Michael Staton, Lyon Shield Security

 

Hold Virtual Town Hall Meetings

The one way I employ to promote transparency with my staff is to have monthly town hall meetings to inform them of the company’s financial standing, ongoing business projects, and employee-related activities and changes—as well as external activities that affect our operations. I find it rewarding to see their faces and their genuine reaction to the news I bring them. It also shows the sincere effort I make to hear them out through a Q&A or comments session. With the pandemic, this has been translated virtually through online meetings. Other companies can do what we’re doing as well by doing an internal survey first on which topics about the business the employees are curious about or need clarification with. A company can express its willingness to listen and take an active part in fostering a better employer-employee relationship this way.

Anton Konopliov, Palma Violets Loans

 

Take Feedback As Well As You Give It

When it comes to candid feedback, I think, as CEOs, we tend to give it better than we take it. One way that I've committed to being more transparent with my team this year is by encouraging them to be more candid in their feedback to me. And they've taken the request to heart. Sometimes the feedback hasn't been easy to hear, but that's when it's been most important for me to listen and listen carefully. So far this year, I've been made aware of two issues that I've been able to work through successfully—because my team wasn't afraid to tell me what was going on. As a result, I was able to steer through the problem without a major disruption to the rest of the organization, our clients, and the business. If you are interested in being more transparent with your team this year, start with better listening. Ask them what's going on and really listen to what they're telling you.

Jennifer L'Estrange, Red Clover

 

Send Out Weekly Updates

Our company has grown significantly in the past year, even while we have been working remotely during the pandemic restrictions. We’ve also added many remote employees who will remain remote, which means we get together as a company less often. To combat this and stay connected with all employees no matter their location, I produce an informal CEO video every week. I give company updates, celebrate individual employee wins via shout-outs, and review progress toward company goals. I send the video out on Slack for employees to view at their convenience.
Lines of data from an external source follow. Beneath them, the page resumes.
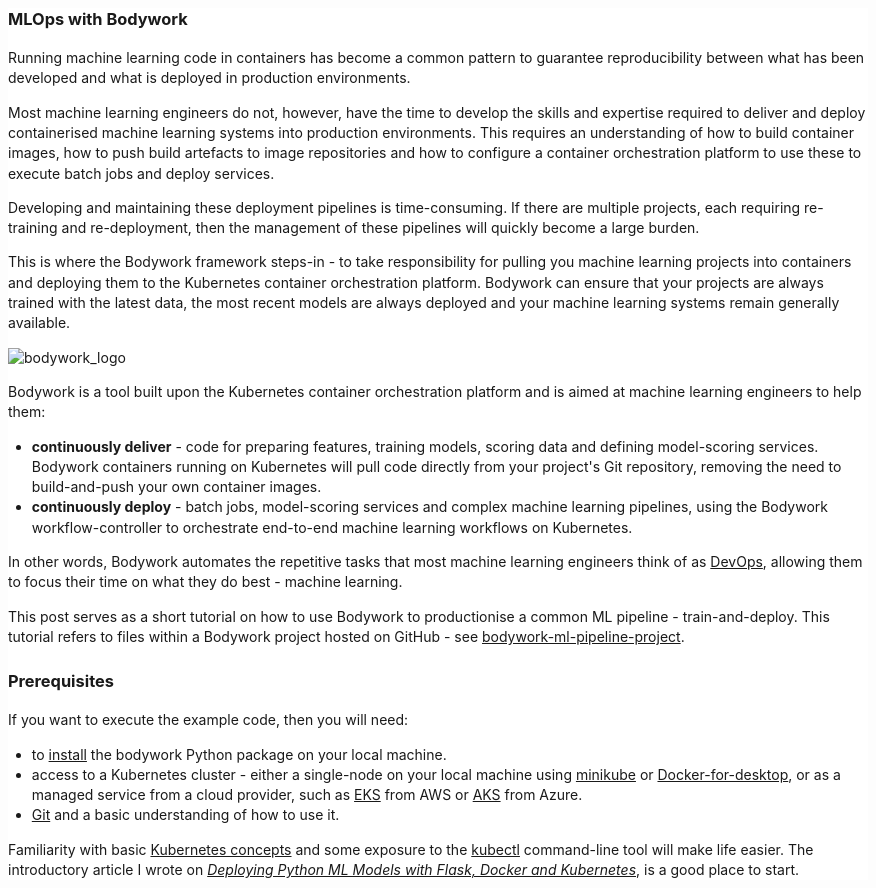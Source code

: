 ### MLOps with Bodywork

Running machine learning code in containers has become a common pattern to guarantee reproducibility between what has been developed and what is deployed in production environments.

Most machine learning engineers do not, however, have the time to develop the skills and expertise required to deliver and deploy containerised machine learning systems into production environments. This requires an understanding of how to build container images, how to push build artefacts to image repositories and how to configure a container orchestration platform to use these to execute batch jobs and deploy services.

Developing and maintaining these deployment pipelines is time-consuming. If there are multiple projects, each requiring re-training and re-deployment, then the management of these pipelines will quickly become a large burden.

This is where the Bodywork framework steps-in - to take responsibility for pulling you machine learning projects into containers and deploying them to the Kubernetes container orchestration platform. Bodywork can ensure that your projects are always trained with the latest data, the most recent models are always deployed and your machine learning systems remain generally available.

![bodywork_logo]({static}/images/machine-learning-engineering/bodywork/ml-pipeline.png)

Bodywork is a tool built upon the Kubernetes container orchestration platform and is aimed at machine learning engineers to help them:

* **continuously deliver** - code for preparing features, training models, scoring data and defining model-scoring services. Bodywork containers running on Kubernetes will pull code directly from your project's Git repository, removing the need to build-and-push your own container images.
* **continuously deploy** - batch jobs, model-scoring services and complex machine learning pipelines, using the Bodywork workflow-controller to orchestrate end-to-end machine learning workflows on Kubernetes.

In other words, Bodywork automates the repetitive tasks that most machine learning engineers think of as [DevOps](https://en.wikipedia.org/wiki/DevOps), allowing them to focus their time on what they do best - machine learning.

This post serves as a short tutorial on how to use Bodywork to productionise a common ML pipeline - train-and-deploy. This tutorial refers to files within a Bodywork project hosted on GitHub - see [bodywork-ml-pipeline-project](https://github.com/bodywork-ml/bodywork-ml-pipeline-project).

### Prerequisites

If you want to execute the example code, then you will need:

* to [install](https://bodywork.readthedocs.io/en/latest/installation/) the bodywork Python package on your local machine.
* access to a Kubernetes cluster - either a single-node on your local machine using [minikube](https://minikube.sigs.k8s.io/docs/) or [Docker-for-desktop](https://www.docker.com/products/docker-desktop), or as a managed service from a cloud provider, such as [EKS](https://aws.amazon.com/eks) from AWS or [AKS](https://azure.microsoft.com/en-us/services/kubernetes-service/) from Azure.
* [Git](https://git-scm.com) and a basic understanding of how to use it.

Familiarity with basic [Kubernetes concepts](https://kubernetes.io/docs/concepts/) and some exposure to the [kubectl](https://kubernetes.io/docs/reference/kubectl/overview/) command-line tool will make life easier. The introductory article I wrote on [*Deploying Python ML Models with Flask, Docker and Kubernetes*]({filename}k8s-ml-ops.md), is a good place to start.

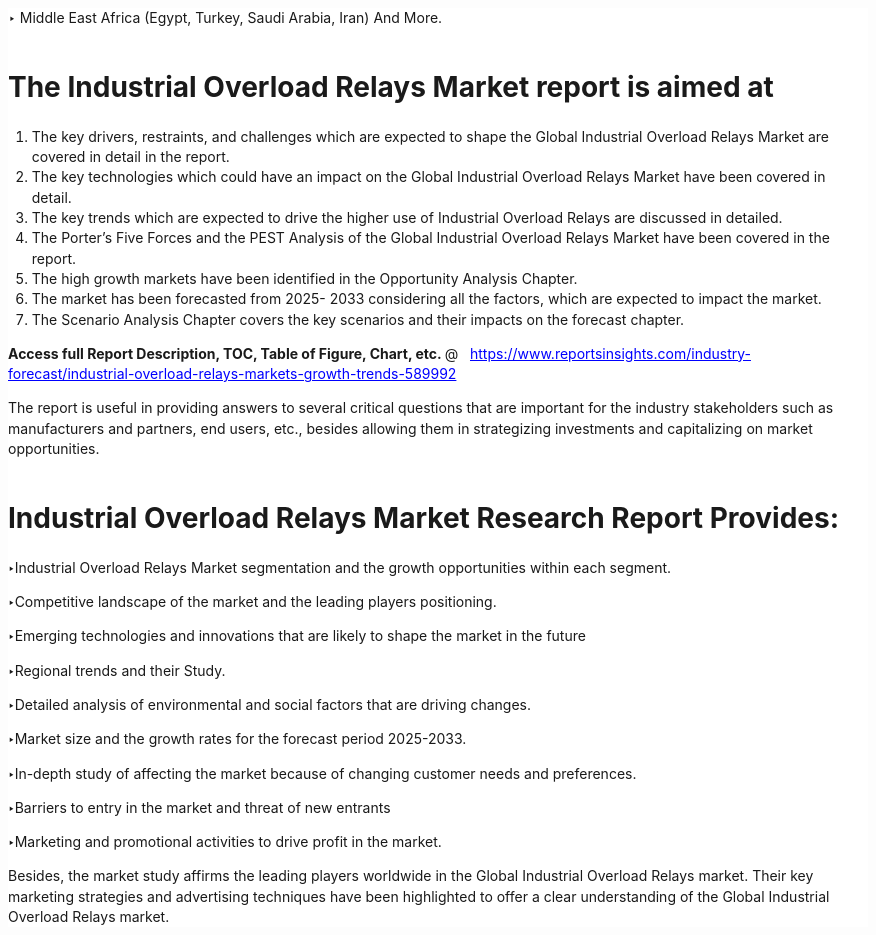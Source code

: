 ‣ Middle East Africa (Egypt, Turkey, Saudi Arabia, Iran) And More.

# <strong>The Industrial Overload Relays Market report is aimed at</strong>
<ol>
  <li>The key drivers, restraints, and challenges which are expected to shape the Global Industrial Overload Relays Market are covered in detail in the report.</li>
  <li>The key technologies which could have an impact on the Global Industrial Overload Relays Market have been covered in detail.</li>
  <li>The key trends which are expected to drive the higher use of Industrial Overload Relays are discussed in detailed.</li>
  <li>The Porter’s Five Forces and the PEST Analysis of the Global Industrial Overload Relays Market have been covered in the report.</li>
  <li>The high growth markets have been identified in the Opportunity Analysis Chapter.</li>
  <li>The market has been forecasted from 2025- 2033 considering all the factors, which are expected to impact the market.</li>
  <li>The Scenario Analysis Chapter covers the key scenarios and their impacts on the forecast chapter.</li>
</ol>
<strong>Access full Report Description, TOC, Table of Figure, Chart, etc. </strong>@   <a href=https://www.reportsinsights.com/industry-forecast/industrial-overload-relays-markets-growth-trends-589992 style=color:#0000ff;>https://www.reportsinsights.com/industry-forecast/industrial-overload-relays-markets-growth-trends-589992</a>

The report is useful in providing answers to several critical questions that are important for the industry stakeholders such as manufacturers and partners, end users, etc., besides allowing them in strategizing investments and capitalizing on market opportunities.

# <strong>Industrial Overload Relays Market Research Report Provides:</strong>

<strong>‣</strong>Industrial Overload Relays Market segmentation and the growth opportunities within each segment.

<strong>‣</strong>Competitive landscape of the market and the leading players positioning.

<strong>‣</strong>Emerging technologies and innovations that are likely to shape the market in the future

<strong>‣</strong>Regional trends and their Study.

<strong>‣</strong>Detailed analysis of environmental and social factors that are driving changes.

<strong>‣</strong>Market size and the growth rates for the forecast period 2025-2033.

<strong>‣</strong>In-depth study of affecting the market because of changing customer needs and preferences.

<strong>‣</strong>Barriers to entry in the market and threat of new entrants

<strong>‣</strong>Marketing and promotional activities to drive profit in the market.

Besides, the market study affirms the leading players worldwide in the Global Industrial Overload Relays market. Their key marketing strategies and advertising techniques have been highlighted to offer a clear understanding of the Global Industrial Overload Relays market.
Rob Bellenfant, TechnologyAdvice

 

Open Up The Books

How I plan to be more transparent in the new year is by opening up our finances. Last year, I shared how much we made and how much profit we made. I told them that without top-line revenue and profit, we die. Everyone is out of a job. I plan to share our books every quarter to show our team how we are doing in reaching our goals.

Trevor Rappleye, CorporateFilming.com

 

Be Open And Honest

I believe in being honest with my employees. If I don't know the answer to something, I tell them. If I have an answer they do not want to hear, I tell them. Honesty builds trust, which has to be the foundation for any successful relationship. Transparency through open communication has allowed me to build an amazingly strong team.

Shelbey Grimes, Trinity Air Medical

 

Celebrate Successes And Express Any Concerns

At least once a month, have an informal “state of the business” discussion with your team. Celebrate all the successes! But also be transparent about any concerns, without inciting panic, as in “revenue is down for the third month in a row, which is a challenge.” Employees often view management as irrational if they don’t know the underlying reasons behind cuts in spending or other business tactics. You may think these challenges are obvious, but most employees either don’t have access to the P&L or can’t interpret the results.